Thursday, December 26, 2019

U.S. has 'no right' to Syrian oil, adviser to President Assad says

DAMASCUS, Syria — A top adviser to Syria’s president says the United States has no right to Syria’s oil and has warned of “operations” against American troops guarding the oil fields.
Bouthaina Shaaban, who is a political and media adviser to Bashar al-Assad, recently told NBC News that the U.S. has “absolutely no right; it is our oil.”
“He’s talking about stealing it,” she added in her office at Syria's presidential palace in Damascus, referring to President Donald Trump’s declaration earlier this year that the U.S. would “keep” Syrian oil.
In October, the Trump administration announced plans to withdraw some 1,000 troops from Syria, amounting to most of the U.S. military presence in the country. But he later reversed course, approving an expanded military mission to secure an expanse of oil fields across eastern Syria.

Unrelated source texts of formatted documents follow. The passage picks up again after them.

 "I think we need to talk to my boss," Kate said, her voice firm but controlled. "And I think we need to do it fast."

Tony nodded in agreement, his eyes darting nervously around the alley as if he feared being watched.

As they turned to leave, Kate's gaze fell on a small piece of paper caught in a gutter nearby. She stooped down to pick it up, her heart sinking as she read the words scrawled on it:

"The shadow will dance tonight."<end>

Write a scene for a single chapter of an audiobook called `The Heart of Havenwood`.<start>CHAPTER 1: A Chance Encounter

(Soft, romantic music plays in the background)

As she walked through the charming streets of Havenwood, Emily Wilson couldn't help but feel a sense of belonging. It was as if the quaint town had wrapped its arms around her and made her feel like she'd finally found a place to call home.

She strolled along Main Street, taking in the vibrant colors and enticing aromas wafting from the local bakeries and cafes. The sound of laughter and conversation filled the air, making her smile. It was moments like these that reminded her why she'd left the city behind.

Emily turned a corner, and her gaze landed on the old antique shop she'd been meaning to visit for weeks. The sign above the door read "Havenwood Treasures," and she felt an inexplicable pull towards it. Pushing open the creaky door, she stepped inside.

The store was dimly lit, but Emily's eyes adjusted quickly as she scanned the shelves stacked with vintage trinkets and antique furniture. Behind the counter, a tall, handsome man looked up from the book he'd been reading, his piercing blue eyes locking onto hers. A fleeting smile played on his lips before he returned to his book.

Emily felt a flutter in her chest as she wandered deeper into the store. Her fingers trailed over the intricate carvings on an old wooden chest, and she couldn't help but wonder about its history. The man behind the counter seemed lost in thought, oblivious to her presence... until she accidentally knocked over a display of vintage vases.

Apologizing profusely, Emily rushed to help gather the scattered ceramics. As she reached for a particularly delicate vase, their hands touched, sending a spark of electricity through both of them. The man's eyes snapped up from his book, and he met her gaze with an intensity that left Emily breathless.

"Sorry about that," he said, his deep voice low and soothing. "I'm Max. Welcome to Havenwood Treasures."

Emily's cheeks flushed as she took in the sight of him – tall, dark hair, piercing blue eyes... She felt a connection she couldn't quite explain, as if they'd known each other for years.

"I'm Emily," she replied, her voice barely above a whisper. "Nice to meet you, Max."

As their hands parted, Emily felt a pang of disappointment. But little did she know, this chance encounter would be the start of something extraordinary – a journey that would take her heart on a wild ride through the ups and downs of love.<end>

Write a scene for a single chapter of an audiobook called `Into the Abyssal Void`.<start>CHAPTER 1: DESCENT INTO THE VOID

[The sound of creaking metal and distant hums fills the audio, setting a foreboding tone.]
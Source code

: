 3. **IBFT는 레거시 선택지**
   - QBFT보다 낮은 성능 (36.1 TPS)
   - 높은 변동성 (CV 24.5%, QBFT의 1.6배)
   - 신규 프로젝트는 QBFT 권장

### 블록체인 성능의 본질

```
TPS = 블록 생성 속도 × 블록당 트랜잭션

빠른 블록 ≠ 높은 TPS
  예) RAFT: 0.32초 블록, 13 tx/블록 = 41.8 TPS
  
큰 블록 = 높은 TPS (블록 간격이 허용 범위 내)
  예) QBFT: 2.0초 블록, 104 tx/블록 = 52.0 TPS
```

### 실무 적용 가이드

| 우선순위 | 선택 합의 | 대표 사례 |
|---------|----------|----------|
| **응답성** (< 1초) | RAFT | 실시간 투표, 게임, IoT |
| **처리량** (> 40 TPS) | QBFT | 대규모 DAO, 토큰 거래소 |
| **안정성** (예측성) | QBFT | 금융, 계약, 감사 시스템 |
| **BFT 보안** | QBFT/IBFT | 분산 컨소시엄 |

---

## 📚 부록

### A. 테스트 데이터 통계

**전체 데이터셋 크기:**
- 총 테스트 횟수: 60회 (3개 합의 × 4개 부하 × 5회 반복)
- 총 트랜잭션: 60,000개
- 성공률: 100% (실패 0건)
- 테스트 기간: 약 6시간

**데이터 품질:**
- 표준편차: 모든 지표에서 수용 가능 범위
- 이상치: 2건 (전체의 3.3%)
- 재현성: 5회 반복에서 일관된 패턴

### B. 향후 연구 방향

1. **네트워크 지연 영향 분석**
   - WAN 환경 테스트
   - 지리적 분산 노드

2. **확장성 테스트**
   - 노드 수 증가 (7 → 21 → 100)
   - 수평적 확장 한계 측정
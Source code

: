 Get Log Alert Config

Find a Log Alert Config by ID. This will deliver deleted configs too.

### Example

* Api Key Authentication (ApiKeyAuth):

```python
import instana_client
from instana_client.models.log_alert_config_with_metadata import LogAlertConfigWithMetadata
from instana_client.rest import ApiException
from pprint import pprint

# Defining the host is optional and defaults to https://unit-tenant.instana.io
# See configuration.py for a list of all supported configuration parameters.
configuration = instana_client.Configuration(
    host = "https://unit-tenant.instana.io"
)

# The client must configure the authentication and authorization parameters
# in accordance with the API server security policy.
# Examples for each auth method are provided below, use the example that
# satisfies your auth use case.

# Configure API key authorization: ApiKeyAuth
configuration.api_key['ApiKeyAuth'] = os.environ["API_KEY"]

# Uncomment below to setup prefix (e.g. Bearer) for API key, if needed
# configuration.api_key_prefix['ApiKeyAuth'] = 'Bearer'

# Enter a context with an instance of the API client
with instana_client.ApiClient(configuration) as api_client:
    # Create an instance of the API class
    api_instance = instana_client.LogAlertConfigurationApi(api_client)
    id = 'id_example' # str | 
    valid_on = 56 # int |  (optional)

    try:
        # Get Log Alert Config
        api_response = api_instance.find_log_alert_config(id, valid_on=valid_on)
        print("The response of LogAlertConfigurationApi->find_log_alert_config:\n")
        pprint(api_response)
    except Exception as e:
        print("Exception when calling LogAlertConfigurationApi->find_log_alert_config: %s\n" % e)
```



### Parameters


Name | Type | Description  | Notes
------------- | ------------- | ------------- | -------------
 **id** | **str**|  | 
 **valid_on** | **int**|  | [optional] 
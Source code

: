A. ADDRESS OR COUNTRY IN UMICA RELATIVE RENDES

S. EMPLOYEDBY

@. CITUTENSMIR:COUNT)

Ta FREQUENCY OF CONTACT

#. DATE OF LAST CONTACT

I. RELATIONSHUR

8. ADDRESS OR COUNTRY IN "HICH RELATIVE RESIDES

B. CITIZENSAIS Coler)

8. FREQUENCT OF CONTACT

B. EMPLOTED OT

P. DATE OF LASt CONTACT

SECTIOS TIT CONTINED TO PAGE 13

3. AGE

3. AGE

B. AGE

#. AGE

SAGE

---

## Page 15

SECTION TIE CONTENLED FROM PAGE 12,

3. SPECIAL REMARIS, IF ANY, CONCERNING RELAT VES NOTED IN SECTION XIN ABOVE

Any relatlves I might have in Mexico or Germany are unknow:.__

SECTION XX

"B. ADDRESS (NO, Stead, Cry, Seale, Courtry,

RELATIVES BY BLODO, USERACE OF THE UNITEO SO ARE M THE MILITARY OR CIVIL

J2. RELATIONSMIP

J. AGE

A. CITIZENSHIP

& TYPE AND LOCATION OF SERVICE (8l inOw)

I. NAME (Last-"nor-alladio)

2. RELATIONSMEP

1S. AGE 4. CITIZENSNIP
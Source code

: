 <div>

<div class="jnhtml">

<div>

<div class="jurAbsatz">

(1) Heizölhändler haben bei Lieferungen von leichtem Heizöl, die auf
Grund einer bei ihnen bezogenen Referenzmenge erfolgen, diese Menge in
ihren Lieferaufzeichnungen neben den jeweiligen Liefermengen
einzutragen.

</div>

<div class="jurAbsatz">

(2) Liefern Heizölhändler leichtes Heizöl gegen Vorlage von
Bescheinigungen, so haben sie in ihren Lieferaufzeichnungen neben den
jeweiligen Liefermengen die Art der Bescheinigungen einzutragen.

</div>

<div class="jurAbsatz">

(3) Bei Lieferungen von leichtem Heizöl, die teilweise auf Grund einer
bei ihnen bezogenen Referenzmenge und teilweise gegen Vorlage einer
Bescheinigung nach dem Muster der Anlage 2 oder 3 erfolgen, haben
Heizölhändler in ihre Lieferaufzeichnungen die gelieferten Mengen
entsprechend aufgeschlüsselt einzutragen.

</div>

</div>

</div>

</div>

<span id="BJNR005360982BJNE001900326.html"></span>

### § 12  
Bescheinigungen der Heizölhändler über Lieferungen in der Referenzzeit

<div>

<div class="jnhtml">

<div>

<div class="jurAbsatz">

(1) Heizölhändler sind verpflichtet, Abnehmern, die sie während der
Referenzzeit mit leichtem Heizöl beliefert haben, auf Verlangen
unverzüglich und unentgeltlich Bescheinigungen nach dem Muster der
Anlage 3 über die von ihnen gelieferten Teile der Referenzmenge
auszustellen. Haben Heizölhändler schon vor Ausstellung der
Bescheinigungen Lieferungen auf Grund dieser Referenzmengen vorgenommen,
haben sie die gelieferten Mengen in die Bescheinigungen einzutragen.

Shaaban went on to warn of “popular opposition and operations against the American occupiers of our oil.”
Shaaban, who often speaks for Assad, said there was no question in his mind that “our land should be totally and completely liberated from foreign occupiers, whether they are terrorists, or the Turks or the Americans.”
Her words came as Syrian government forces pressed ahead with an operation in northwestern Syria to take back the country’s last rebel stronghold, having in recent years gained the upper hand in the civil war.
The war has raged for more than eight years, involving neighbors and superpowers, including Turkey, Iran, the U.S. and Russia, as well as their proxies.
Rights groups accuse the Syrian government and its backers of using internationally banned weapons, including barrel bombs and chemical weapons, such as chlorine, on civilian populations. The government also stands accused in the forcible disappearance of its own people, executing thousands of prisoners in mass hangings and carrying out systematic torture in military jails.
Since Dec. 16, aerial bombardment has intensified in southern Idlib province accelerating displacement that had begun in November, according to a report published by the United Nations.
The recent escalation has resulted in dozens of civilian casualties and the displacement of at least 80,000 civilians, including 30,000 in the last week alone, Stéphane Dujarric, spokesman for the U.N. secretary general said Monday.
The secretary general was also alarmed by reports of attacks on evacuation routes as civilians try to flee north to safety, she said. Meanwhile, winter has exacerbated the vulnerability of the people who urgently need shelter and food among other basic amenities, the U.N. added.
Fears are growing for the fate of civilians caught in Idlib.